2)People play and see way more hands online than they do in brick and mortar game so trends are more pronounced and the probability for everyone having a good hand at one time is increased.
3)They are just sore losers and are the same people who claim "cheat" or "rigged" in brick and mortar games.
I ask what your thoughts on this are and for anyone elses thoughts?
By the way, I am in no way statistical genius, but I do have a statistics background and statistical analysis is part of my profession. The card shuffling stat is one I picked up from a statistics course in university and could be wrong. I could be way off base as well.
Answer: 1
The order in which people show their hands is as follows. First, if someone bets and there are calls on the river, the person who bet has to reveal their cards first. Then in clock wise order, each player who called much also show (or you could muck if you don't have a winner). Second, if everyone checked on the river, then the first person closest to the left of the dealer button has to show.
Answer: 2
First of all, here is the link you sent in regarding randomness:
http://www.maa.org/mathland/mathtrek_10_16_00.html
It is true that people see more hands online than they do in brick and mortar establishments. I'm not sure though if online play is anymore random than offline play.

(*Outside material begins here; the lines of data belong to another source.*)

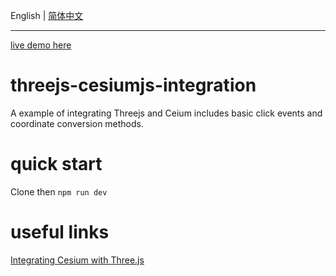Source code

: English | [简体中文](./README-zh_CN.md)


---
[live demo here](https://sadyx.github.io/threejs-cesiumjs-integration/)


# threejs-cesiumjs-integration
A example of integrating Threejs and Ceium includes basic click events and coordinate conversion methods.

# quick start
Clone then
<code>npm run dev</code>

# useful links
[Integrating Cesium with Three.js](https://cesium.com/blog/2017/10/23/integrating-cesium-with-threejs/)
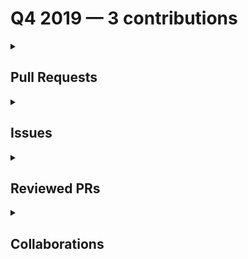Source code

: # Q4 2019 — 3 contributions

<details>
  <summary><h2>Pull Requests</h2></summary>
<table style='width:100%; table-layout:fixed;'>
  <thead>
    <tr>
      <th style='width:5%;'>No.</th>
      <th style='width:20%;'>Project Name</th>
      <th style='width:20%;'>Title</th>
      <th style='width:35%;'>Description</th>
      <th style='width:20%;'>Date</th>
    </tr>
  </thead>
  <tbody>
    <tr>
      <td>1.</td>
      <td>adiati98/single-price-grid-component</td>
      <td><a href='https://github.com/adiati98/single-price-grid-component/pull/3'>Change <p> to <h2> in <section></a></td>
      <td>No description provided.</td>
      <td>2019-10-05</td>
    </tr>
    <tr>
      <td>2.</td>
      <td>adiati98/single-price-grid-component</td>
      <td><a href='https://github.com/adiati98/single-price-grid-component/pull/2'>Move css file to style folder</a></td>
      <td>No description provided.</td>
      <td>2019-10-04</td>
    </tr>
    <tr>
      <td>3.</td>
      <td>adiati98/single-price-grid-component</td>
      <td><a href='https://github.com/adiati98/single-price-grid-component/pull/1'>Merge development to master</a></td>
      <td>No description provided.</td>
      <td>2019-10-04</td>
    </tr>
  </tbody>
</table>
</details>

<details>
  <summary><h2>Issues</h2></summary>
No issues contributions in this quarter.
</details>

<details>
  <summary><h2>Reviewed PRs</h2></summary>
No reviewed prs contributions in this quarter.
</details>

<details>
  <summary><h2>Collaborations</h2></summary>
No collaborations contributions in this quarter.
</details>


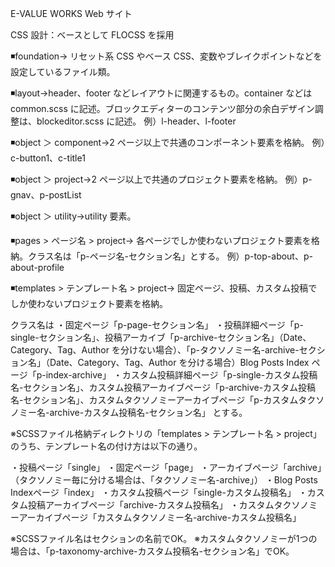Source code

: E-VALUE WORKS Web サイト

CSS 設計：ベースとして FLOCSS を採用

◾️foundation→ リセット系 CSS やベース CSS、変数やブレイクポイントなどを設定しているファイル類。

◾️layout→header、footer などレイアウトに関連するもの。container などは common.scss に記述。ブロックエディターのコンテンツ部分の余白デザイン調整は、blockeditor.scss に記述。
例）l-header、l-footer

◾️object ＞ component→2 ページ以上で共通のコンポーネント要素を格納。
例）c-button1、c-title1

◾️object ＞ project→2 ページ以上で共通のプロジェクト要素を格納。
例）p-gnav、p-postList

◾️object ＞ utility→utility 要素。

◾️pages > ページ名 > project→ 各ページでしか使わないプロジェクト要素を格納。クラス名は「p-ページ名-セクション名」とする。
例）p-top-about、p-about-profile

◾️templates > テンプレート名 > project→ 固定ページ、投稿、カスタム投稿でしか使わないプロジェクト要素を格納。

クラス名は
・固定ページ「p-page-セクション名」
・投稿詳細ページ「p-single-セクション名」、投稿アーカイブ「p-archive-セクション名」（Date、Category、Tag、Author を分けない場合）、「p-タクソノミー名-archive-セクション名」（Date、Category、Tag、Author を分ける場合）Blog Posts Index ページ「p-index-archive」
・カスタム投稿詳細ページ「p-single-カスタム投稿名-セクション名」、カスタム投稿アーカイブページ「p-archive-カスタム投稿名-セクション名」、カスタムタクソノミーアーカイブページ「p-カスタムタクソノミー名-archive-カスタム投稿名-セクション名」
とする。

※SCSSファイル格納ディレクトリの「templates > テンプレート名 > project」のうち、テンプレート名の付け方は以下の通り。

・投稿ページ「single」
・固定ページ「page」
・アーカイブページ「archive」（タクソノミー毎に分ける場合は、「タクソノミー名-archive」）
・Blog Posts Indexページ「index」
・カスタム投稿ページ「single-カスタム投稿名」
・カスタム投稿アーカイブページ「archive-カスタム投稿名」
・カスタムタクソノミーアーカイブページ「カスタムタクソノミー名-archive-カスタム投稿名」

※SCSSファイル名はセクションの名前でOK。
※カスタムタクソノミーが1つの場合は、「p-taxonomy-archive-カスタム投稿名-セクション名」でOK。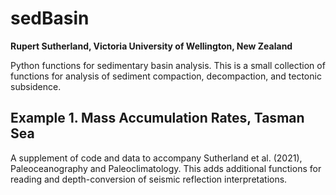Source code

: # sedBasin  
**Rupert Sutherland, Victoria University of Wellington, New Zealand**  

Python functions for sedimentary basin analysis. This is a small collection of functions for analysis of sediment compaction, decompaction, and tectonic subsidence.

## Example 1. Mass Accumulation Rates, Tasman Sea
A supplement of code and data to accompany Sutherland et al. (2021), Paleoceanography and Paleoclimatology. This adds additional functions for reading and depth-conversion of seismic reflection interpretations.



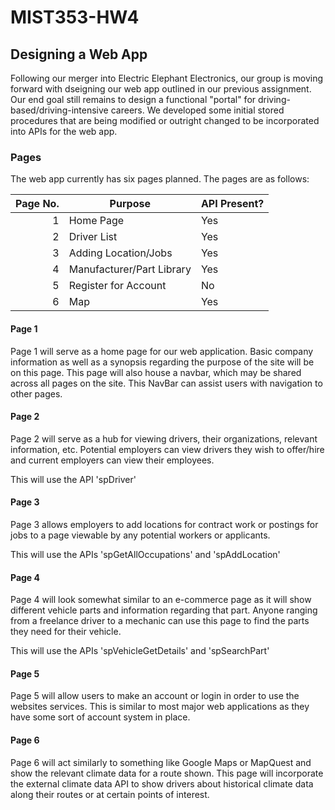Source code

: # MIST353-HW4
## Designing a Web App

Following our merger into Electric Elephant Electronics, our group is moving forward with dseigning our web app outlined in our previous assignment. Our end goal still remains to design a functional "portal" for driving-based/driving-intensive careers. We developed some initial stored procedures that are being modified or outright changed to be incorporated into APIs for the web app.

### Pages

The web app currently has six pages planned. The pages are as follows:

| Page No. | Purpose | API Present? | 
|-----:|-----------|-----------|
|     1|Home Page|Yes|
|     2|Driver List|Yes|
|     3|Adding Location/Jobs|Yes|
|     4|Manufacturer/Part Library|Yes|
|     5|Register for Account|No|
|     6|Map|Yes|

#### Page 1

Page 1 will serve as a home page for our web application. Basic company information as well as a synopsis regarding the purpose of the site will be on this page. This page will also house a navbar, which may be shared across all pages on the site. This NavBar can assist users with navigation to other pages. 

#### Page 2

Page 2 will serve as a hub for viewing drivers, their organizations, relevant information, etc. Potential employers can view drivers they wish to offer/hire and current employers can view their employees. 

This will use the API 'spDriver'

#### Page 3

Page 3 allows employers to add locations for contract work or postings for jobs to a page viewable by any potential workers or applicants.

This will use the APIs 'spGetAllOccupations' and 'spAddLocation'

#### Page 4

Page 4 will look somewhat similar to an e-commerce page as it will show different vehicle parts and information regarding that part. Anyone ranging from a freelance driver to a mechanic can use this page to find the parts they need for their vehicle.

This will use the APIs 'spVehicleGetDetails' and 'spSearchPart'

#### Page 5

Page 5 will allow users to make an account or login in order to use the websites services. This is similar to most major web applications as they have some sort of account system in place.

#### Page 6

Page 6 will act similarly to something like Google Maps or MapQuest and show the relevant climate data for a route shown. This page will incorporate the external climate data API to show drivers about historical climate data along their routes or at certain points of interest.


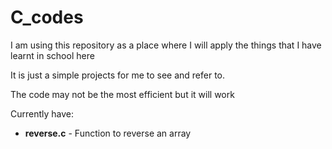 # C_codes
I am using this repository as a place where I will apply the things that I have learnt in school here

It is just a simple projects for me to see and refer to.

The code may not be the most efficient but it will work

Currently have:

+ **reverse.c** - Function to reverse an array
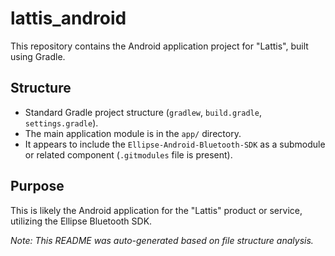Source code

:# lattis_android

This repository contains the Android application project for "Lattis", built using Gradle.

## Structure

- Standard Gradle project structure (`gradlew`, `build.gradle`, `settings.gradle`).
- The main application module is in the `app/` directory.
- It appears to include the `Ellipse-Android-Bluetooth-SDK` as a submodule or related component (`.gitmodules` file is present).

## Purpose

This is likely the Android application for the "Lattis" product or service, utilizing the Ellipse Bluetooth SDK.

*Note: This README was auto-generated based on file structure analysis.* 
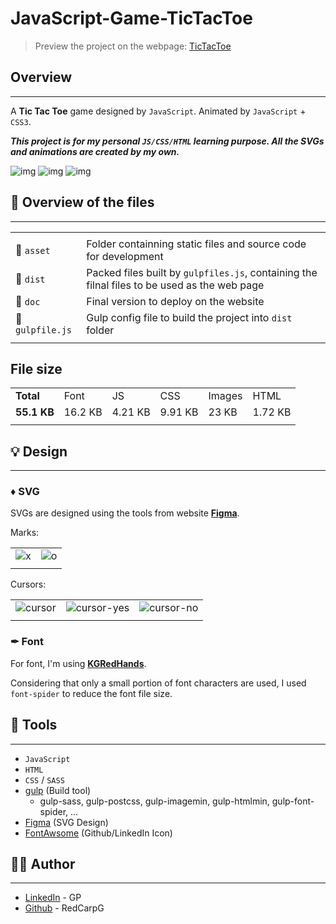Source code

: # JavaScript-Game-TicTacToe

> Preview the project on the webpage: [TicTacToe](redcarpg.github.io/JavaScript-Game-TicTactoe)

## Overview

-----------------------------

A **Tic Tac Toe** game designed by `JavaScript`. Animated by `JavaScript` + `CSS3`.

***This project is for my personal `JS/CSS/HTML` learning purpose. All the SVGs and animations are created by my own.***

![img](https://github.com/RedCarpG/DOCS/blob/main/tictactoe/tictactoe.png?raw=true)
![img](https://github.com/RedCarpG/DOCS/blob/main/tictactoe/tictactoe2.png?raw=true)
![img](https://github.com/RedCarpG/DOCS/blob/main/tictactoe/guide.gif?raw=true)

## 🔮 Overview of the files

-----------------------------

|   |   |
| --------------------------------- |   --------------------------------- |
|   |   |
|  📂 `asset` | Folder containning static files and source code for development |
|  📂 `dist` |  Packed files built by `gulpfiles.js`, containing the filnal files to be used as the web page |
|  📂 `doc` |  Final version to deploy on the website  |
|  📃 `gulpfile.js` |  Gulp config file to build the project into `dist` folder |
|   |   |

## File size

|               |           |           |           |           |         |
| -----         | -----     | -----     | -----     | -----     | -----   |
| **Total**     | Font      | JS        | CSS       | Images    | HTML    |
| **55.1 KB**   | 16.2 KB   | 4.21 KB   | 9.91 KB   | 23 KB     | 1.72 KB |
|               |           |           |           |           |         |


## 💡 Design

-----------------------------

### ♦ **SVG**

SVGs are designed using the tools from website **[Figma](https://www.figma.com/)**.

Marks:

|     |     |
| --  | --  |
| ![x](https://github.com/RedCarpG/DOCS/blob/main/tictactoe/x.svg?raw=true) | ![o](https://github.com/RedCarpG/DOCS/blob/main/tictactoe/o.svg?raw=true) |
|     |     |

Cursors:

|     |     |     |
| --  | --  | --  |
| ![cursor](https://github.com/RedCarpG/DOCS/blob/main/tictactoe/cursor.svg?raw=true) | ![cursor-yes](https://github.com/RedCarpG/DOCS/blob/main/tictactoe/cursor-yes.svg?raw=true) | ![cursor-no](https://github.com/RedCarpG/DOCS/blob/main/tictactoe/cursor-no.svg?raw=true) |
|     |     |     |

### ✒ **Font**

For font, I'm using **[KGRedHands](https://www.dafont.com/kg-red-hands.font)**.

Considering that only a small portion of font characters are used, I used `font-spider` to reduce the font file size.

## 🔧 Tools

-----------------------------

- `JavaScript`
- `HTML`
- `CSS` / `SASS`
- [gulp](https://gulpjs.com/) (Build tool)
  - gulp-sass, gulp-postcss, gulp-imagemin, gulp-htmlmin, gulp-font-spider, ...
- [Figma](https://www.figma.com/) (SVG Design)
- [FontAwsome](https://fontawesome.com/) (Github/LinkedIn Icon)

## 💁‍♂️ Author

-----------------------------

- [LinkedIn](https://www.linkedin.com/in/peng-gao-fr/) - GP
- [Github](https://github.com/RedCarpG) - RedCarpG
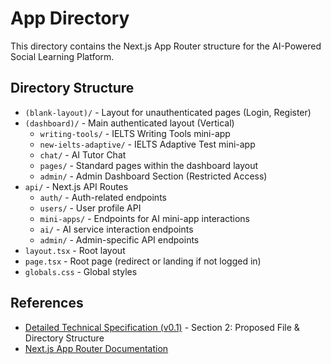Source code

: # App Directory

This directory contains the Next.js App Router structure for the AI-Powered Social Learning Platform.

## Directory Structure

- `(blank-layout)/` - Layout for unauthenticated pages (Login, Register)
- `(dashboard)/` - Main authenticated layout (Vertical)
  - `writing-tools/` - IELTS Writing Tools mini-app
  - `new-ielts-adaptive/` - IELTS Adaptive Test mini-app
  - `chat/` - AI Tutor Chat
  - `pages/` - Standard pages within the dashboard layout
  - `admin/` - Admin Dashboard Section (Restricted Access)
- `api/` - Next.js API Routes
  - `auth/` - Auth-related endpoints
  - `users/` - User profile API
  - `mini-apps/` - Endpoints for AI mini-app interactions
  - `ai/` - AI service interaction endpoints
  - `admin/` - Admin-specific API endpoints
- `layout.tsx` - Root layout
- `page.tsx` - Root page (redirect or landing if not logged in)
- `globals.css` - Global styles

## References

- [Detailed Technical Specification (v0.1)](../../Detailed%20Technical%20Specification%20(v0.1).md) - Section 2: Proposed File & Directory Structure
- [Next.js App Router Documentation](https://nextjs.org/docs/app)
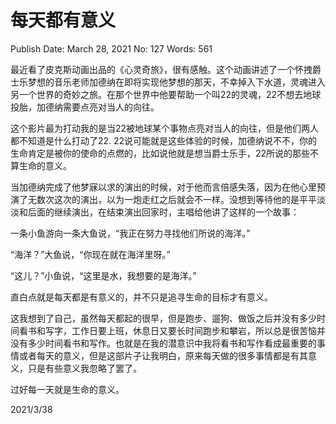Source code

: # 每天都有意义

Publish Date: March 28, 2021
No: 127
Words: 561

最近看了皮克斯动画出品的《心灵奇旅》，很有感触。这个动画讲述了一个怀拽爵士乐梦想的音乐老师加德纳在即将实现他梦想的那天，不幸掉入下水道，灵魂进入另一个世界的奇妙之旅。在那个世界中他要帮助一个叫22的灵魂，22不想去地球投胎，加德纳需要点亮对当人的向往。

这个影片最为打动我的是当22被地球某个事物点亮对当人的向往，但是他们两人都不知道是什么打动了22. 22说可能就是这些体验的时候，加德纳说不不，你的生命肯定是被你的使命的点燃的，比如说他就是想当爵士乐手，22所说的那些不算生命的意义。

当加德纳完成了他梦寐以求的演出的时候，对于他而言倍感失落，因为在他心里预演了无数次这次的演出，以为一炮走红之后就会不一样。没想到等待他的是平平淡淡和后面的继续演出，在结束演出回家时，主唱给他讲了这样的一个故事：

一条小鱼游向一条大鱼说，“我正在努力寻找他们所说的海洋。”

“海洋？”大鱼说，“你现在就在海洋里呀。”

“这儿？”小鱼说，“这里是水，我想要的是海洋。”

直白点就是每天都是有意义的，并不只是追寻生命的目标才有意义。

这我想到了自己，虽然每天都起的很早，但是跑步、遛狗、做饭之后并没有多少时间看书和写字，工作日要上班，休息日又要长时间跑步和攀岩，所以总是很苦恼并没有多少时间看书和写作。也就是在我的潜意识中我将看书和写作看成最重要的事情或者每天的意义，但是这部片子让我明白，原来每天做的很多事情都是有其意义，只是有些意义我忽略了罢了。

过好每一天就是生命的意义。

2021/3/38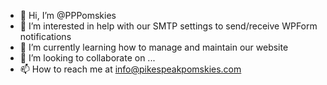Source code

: - 👋 Hi, I’m @PPPomskies
- 👀 I’m interested in help with our SMTP settings to send/receive WPForm notifications
- 🌱 I’m currently learning how to manage and maintain our website
- 💞️ I’m looking to collaborate on ...
- 📫 How to reach me at info@pikespeakpomskies.com

<!---
PPPomskies/PPPomskies is a ✨ special ✨ repository because its `README.md` (this file) appears on your GitHub profile.
You can click the Preview link to take a look at your changes.
--->
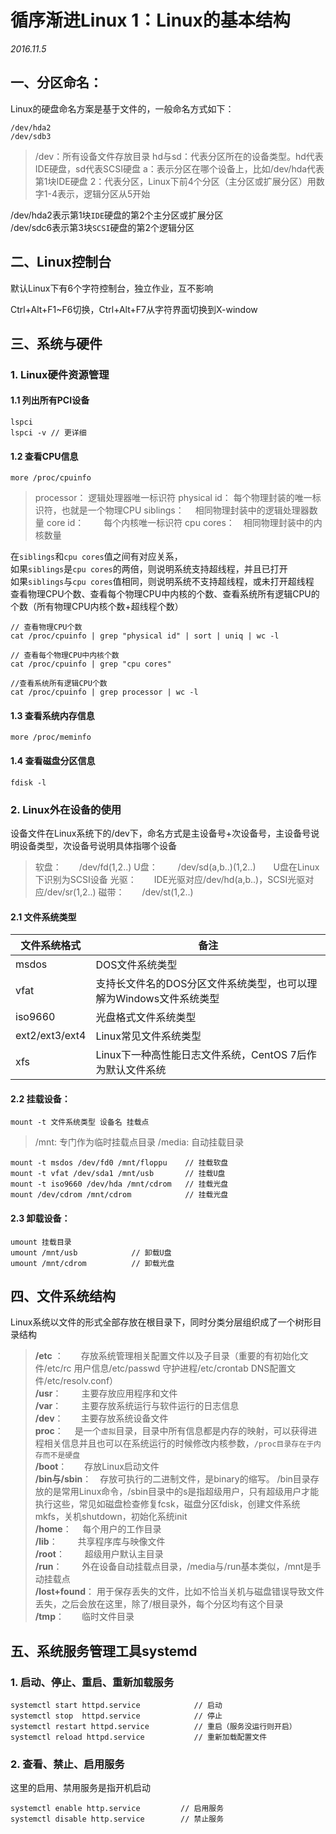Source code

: # 循序渐进Linux 1：Linux的基本结构

*2016.11.5*

## 一、分区命名：
Linux的硬盘命名方案是基于文件的，一般命名方式如下：

    /dev/hda2
    /dev/sdb3

> /dev：所有设备文件存放目录
> hd与sd：代表分区所在的设备类型。hd代表IDE硬盘，sd代表SCSI硬盘
> a：表示分区在哪个设备上，比如/dev/hda代表第1块IDE硬盘
> 2：代表分区，Linux下前4个分区（主分区或扩展分区）用数字1-4表示，逻辑分区从5开始

 /dev/hda2表示第1块`IDE`硬盘的第2个主分区或扩展分区  
 /dev/sdc6表示第3块`SCSI`硬盘的第2个逻辑分区  
 
 ## 二、Linux控制台
 
 默认Linux下有6个字符控制台，独立作业，互不影响  

Ctrl+Alt+F1~F6切换，Ctrl+Alt+F7从字符界面切换到X-window  

## 三、系统与硬件
### 1. Linux硬件资源管理
#### 1.1 列出所有PCI设备
    lspci
    lspci -v // 更详细

#### 1.2 查看CPU信息
    more /proc/cpuinfo

> processor：   逻辑处理器唯一标识符
> physical id：  每个物理封装的唯一标识符，也就是一个物理CPU
> siblings：　   相同物理封装中的逻辑处理器数量
> core id：　　 每个内核唯一标识符
> cpu cores：　相同物理封装中的内核数量

在`siblings`和`cpu cores`值之间有对应关系，  
如果`siblings`是`cpu cores`的两倍，则说明系统支持超线程，并且已打开  
如果`siblings`与`cpu cores`值相同，则说明系统不支持超线程，或未打开超线程  
查看物理CPU个数、查看每个物理CPU中内核的个数、查看系统所有逻辑CPU的个数（所有物理CPU内核个数+超线程个数）


    // 查看物理CPU个数
    cat /proc/cpuinfo | grep "physical id" | sort | uniq | wc -l

    // 查看每个物理CPU中内核个数
    cat /proc/cpuinfo | grep "cpu cores"

    //查看系统所有逻辑CPU个数
    cat /proc/cpuinfo | grep processor | wc -l



#### 1.3 查看系统内存信息

    more /proc/meminfo

#### 1.4 查看磁盘分区信息

    fdisk -l

### 2. Linux外在设备的使用

设备文件在Linux系统下的/dev下，命名方式是主设备号+次设备号，主设备号说明设备类型，次设备号说明具体指哪个设备

> 软盘：　　/dev/fd(1,2..)
> U盘：　　 /dev/sd(a,b..)(1,2..)　　U盘在Linux下识别为SCSI设备
> 光驱：　　IDE光驱对应/dev/hd(a,b..)，SCSI光驱对应/dev/sr(1,2..)
> 磁带：　　/dev/st(1,2..)

#### 2.1 文件系统类型

|  文件系统格式   |  备注   |
| --- | --- |
|  msdos   |  DOS文件系统类型 |
|  vfat   |  支持长文件名的DOS分区文件系统类型，也可以理解为Windows文件系统类型|
|  iso9660   |  光盘格式文件系统类型 |
|  ext2/ext3/ext4	   |  Linux常见文件系统类型 |
|  xfs   |  Linux下一种高性能日志文件系统，CentOS 7后作为默认文件系统 |

#### 2.2 挂载设备：
    mount -t 文件系统类型 设备名 挂载点

> /mnt:    专门作为临时挂载点目录
> /media: 自动挂载目录

    mount -t msdos /dev/fd0 /mnt/floppu    // 挂载软盘
    mount -t vfat /dev/sda1 /mnt/usb       // 挂载U盘
    mount -t iso9660 /dev/hda /mnt/cdrom   // 挂载光盘
    mount /dev/cdrom /mnt/cdrom            // 挂载光盘
    
    
#### 2.3 卸载设备：
    umount 挂载目录
    umount /mnt/usb            // 卸载U盘
    umount /mnt/cdrom          // 卸载光盘


## 四、文件系统结构

Linux系统以文件的形式全部存放在根目录下，同时分类分层组织成了一个树形目录结构
> **/etc** ：　　存放系统管理相关配置文件以及子目录（重要的有初始化文件/etc/rc 用户信息/etc/passwd 守护进程/etc/crontab DNS配置文件/etc/resolv.conf）  
> **/usr**：　　 主要存放应用程序和文件  
> **/var**：　　 主要存放系统运行与软件运行的日志信息  
> **/dev**：　　主要存放系统设备文件  
> **proc**：　   是一个`虚拟`目录，目录中所有信息都是内存的映射，可以获得进程相关信息并且也可以在系统运行的时候修改内核参数，`/proc目录存在于内存而不是硬盘`  
> **/boot**：　　存放Linux启动文件  
> **/bin与/sbin**：　存放可执行的二进制文件，是binary的缩写。 /bin目录存放的是常用Linux命令，/sbin目录中的s是指超级用户，只有超级用户才能执行这些，常见如磁盘检查修复fcsk，磁盘分区fdisk，创建文件系统mkfs，关机shutdown，初始化系统init  
> **/home**：　 每个用户的工作目录  
> **/lib**：　　   共享程序库与映像文件  
> **/root**：　　 超级用户默认主目录  
> **/run**：　　 外在设备自动挂载点目录，/media与/run基本类似，/mnt是手动挂载点  
> **/lost+found**： 用于保存丢失的文件，比如不恰当关机与磁盘错误导致文件丢失，之后会放在这里，除了/根目录外，每个分区均有这个目录  
> **/tmp**：　　临时文件目录  

## 五、系统服务管理工具systemd

### 1. 启动、停止、重启、重新加载服务

    systemctl start httpd.service            // 启动
    systemctl stop  httpd.service            // 停止
    systemctl restart httpd.service          // 重启（服务没运行则开启）
    systemctl reload httpd.service           // 重新加载配置文件
    
### 2. 查看、禁止、启用服务

这里的启用、禁用服务是指开机启动

    systemctl enable http.service         // 启用服务
    systemctl disable http.service        // 禁止服务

- most of the time, there is a difference between a professional dealer's deal and what you'll find at a home game.
- even if the cards weren't perfectly random, the flaw wouldn't favor any one player
- I'm not sure if we can apply everything in the study above to poker dealing. In poker, there is also a scrambling of the deck before shuffling occurs. The scramble is where all cards are placed face down on the table in a big pile and the dealer messes them all up in circular motions like a kid might do. I'm sure that adds to the randomness to break apart hands in the previous deal. Also, there is the riffle and mixes the cards from the top and bottom into the middle. I have an automatic dealer machine at my house and sometimes we joke about what would happen if we just put it through the shuffler twice. The deck would come out exactly how it went it because it just layers one card over the other.
- there may very well be a difference between online and offline dealing but I don't think that online cardrooms maliciously rig deals to increase the pot size because every cardroom I've played online already has limits for the rake and it doesn't matter if the pot is $1 over that or $10,000 over it -- they don't make any more money. And that is the ultimate evidence for why casinos don't cheat is because they don't need to. But if you don't feel comfortable at a site, just leave and play elsewhere, there is plenty of competition to earn your business.